Version: Candidate-4.1

Graceful Exit

From v3.3 onwards, StarRocks supports Graceful Exit.

Overview

Graceful Exit is a mechanism designed to support non-disruptive upgrades and restarts of StarRocks FE, BE, and CN nodes. Its primary objective is to minimize the impact on running queries and data ingestion tasks during maintenance operations such as node restart, rolling upgrade, or cluster scaling.

Graceful Exit ensures that:

The node stops accepting new tasks once exit begins;
Existing queries and load jobs are allowed to complete within a controlled time window;
System components (FE/BE/CN) coordinate status changes so that the cluster correctly reroutes traffic.

Graceful Exit mechanisms differ between FE and BE/CN nodes, as described below.

FE Graceful Exit Mechanism

Trigger Signal

FE Graceful Exit is initiated via:

stop_fe.sh -g

This sends a SIGUSR1 signal, while the default exit (without the -g option) sends SIGTERM signal.

Load Balancer Awareness

Upon receiving the signal:

FE immediately returns HTTP 500 on the /api/health endpoint.
Load balancers detect the degraded state within ~15 seconds and stop routing new connections to this FE.

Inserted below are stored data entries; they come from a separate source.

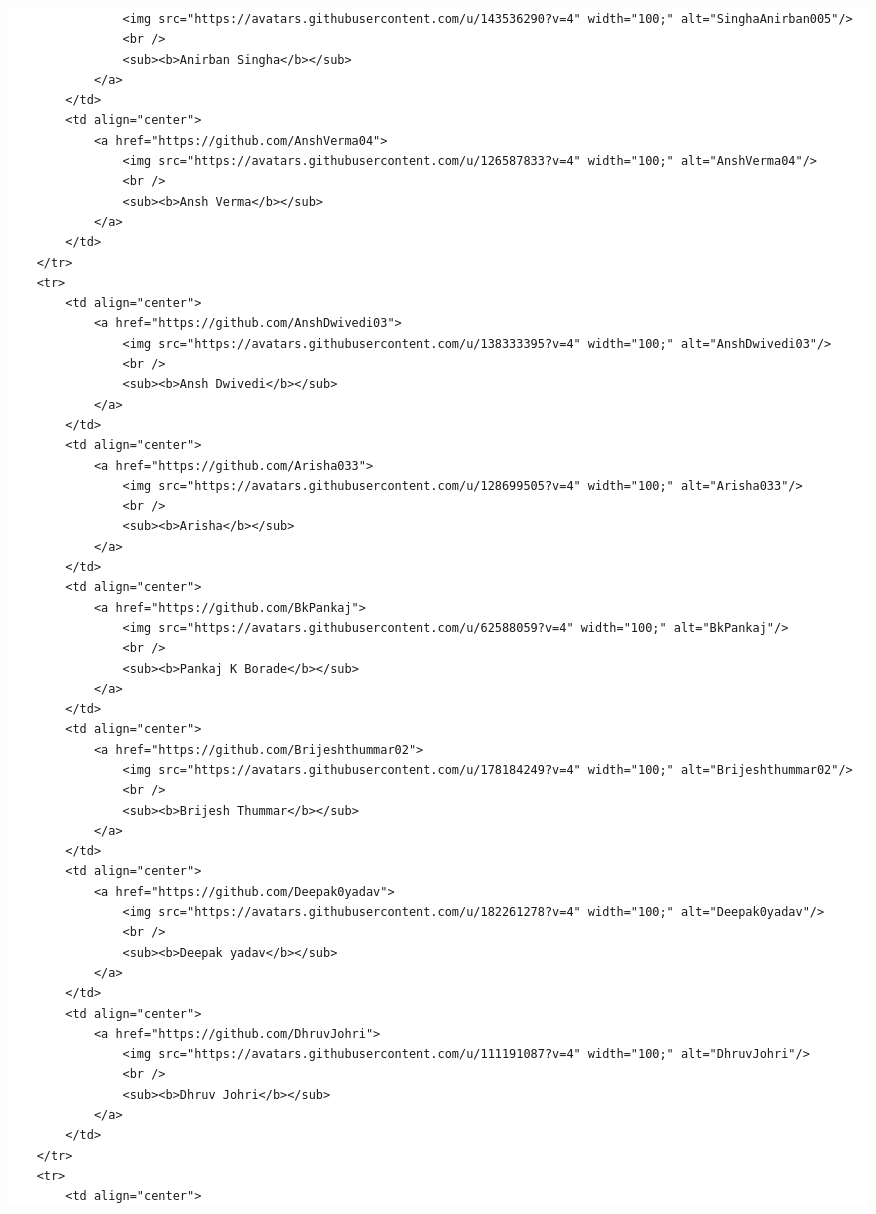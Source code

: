                     <img src="https://avatars.githubusercontent.com/u/143536290?v=4" width="100;" alt="SinghaAnirban005"/>
                    <br />
                    <sub><b>Anirban Singha</b></sub>
                </a>
            </td>
            <td align="center">
                <a href="https://github.com/AnshVerma04">
                    <img src="https://avatars.githubusercontent.com/u/126587833?v=4" width="100;" alt="AnshVerma04"/>
                    <br />
                    <sub><b>Ansh Verma</b></sub>
                </a>
            </td>
		</tr>
		<tr>
            <td align="center">
                <a href="https://github.com/AnshDwivedi03">
                    <img src="https://avatars.githubusercontent.com/u/138333395?v=4" width="100;" alt="AnshDwivedi03"/>
                    <br />
                    <sub><b>Ansh Dwivedi</b></sub>
                </a>
            </td>
            <td align="center">
                <a href="https://github.com/Arisha033">
                    <img src="https://avatars.githubusercontent.com/u/128699505?v=4" width="100;" alt="Arisha033"/>
                    <br />
                    <sub><b>Arisha</b></sub>
                </a>
            </td>
            <td align="center">
                <a href="https://github.com/BkPankaj">
                    <img src="https://avatars.githubusercontent.com/u/62588059?v=4" width="100;" alt="BkPankaj"/>
                    <br />
                    <sub><b>Pankaj K Borade</b></sub>
                </a>
            </td>
            <td align="center">
                <a href="https://github.com/Brijeshthummar02">
                    <img src="https://avatars.githubusercontent.com/u/178184249?v=4" width="100;" alt="Brijeshthummar02"/>
                    <br />
                    <sub><b>Brijesh Thummar</b></sub>
                </a>
            </td>
            <td align="center">
                <a href="https://github.com/Deepak0yadav">
                    <img src="https://avatars.githubusercontent.com/u/182261278?v=4" width="100;" alt="Deepak0yadav"/>
                    <br />
                    <sub><b>Deepak yadav</b></sub>
                </a>
            </td>
            <td align="center">
                <a href="https://github.com/DhruvJohri">
                    <img src="https://avatars.githubusercontent.com/u/111191087?v=4" width="100;" alt="DhruvJohri"/>
                    <br />
                    <sub><b>Dhruv Johri</b></sub>
                </a>
            </td>
		</tr>
		<tr>
            <td align="center">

Connection Drain and Shutdown Logic

Follower FE

Handles read-only queries.
If the FE node has no active sessions, the connection is closed immediately.
If SQL is running, the FE node waits for execution to finish before closing the session.

Leader FE

Read request handling is identical to the of Followers.
Write request handling requires:
- Closing BDBJE.
- Allowing a new Leader election to complete.
- Redirecting subsequent writes to the newly elected Leader.

Timeout Control

If a query runs for too long, FE forcibly exits after 60 seconds (configurable via the --timeout option).

BE/CN Graceful Exit Mechanism

Trigger Signal

BE Graceful Exit is initiated via:

stop_be.sh -g

CN Graceful Exit is initiated via:

stop_cn.sh -g

This sends a SIGTERM signal, while the default exit (without the -g option) sends SIGKILL signal.

State Transition

After receiving the signal:

The BE/CN node marks itself as exiting.
It rejects new query fragments by returning INTERNAL_ERROR.
It continues processing existing fragments.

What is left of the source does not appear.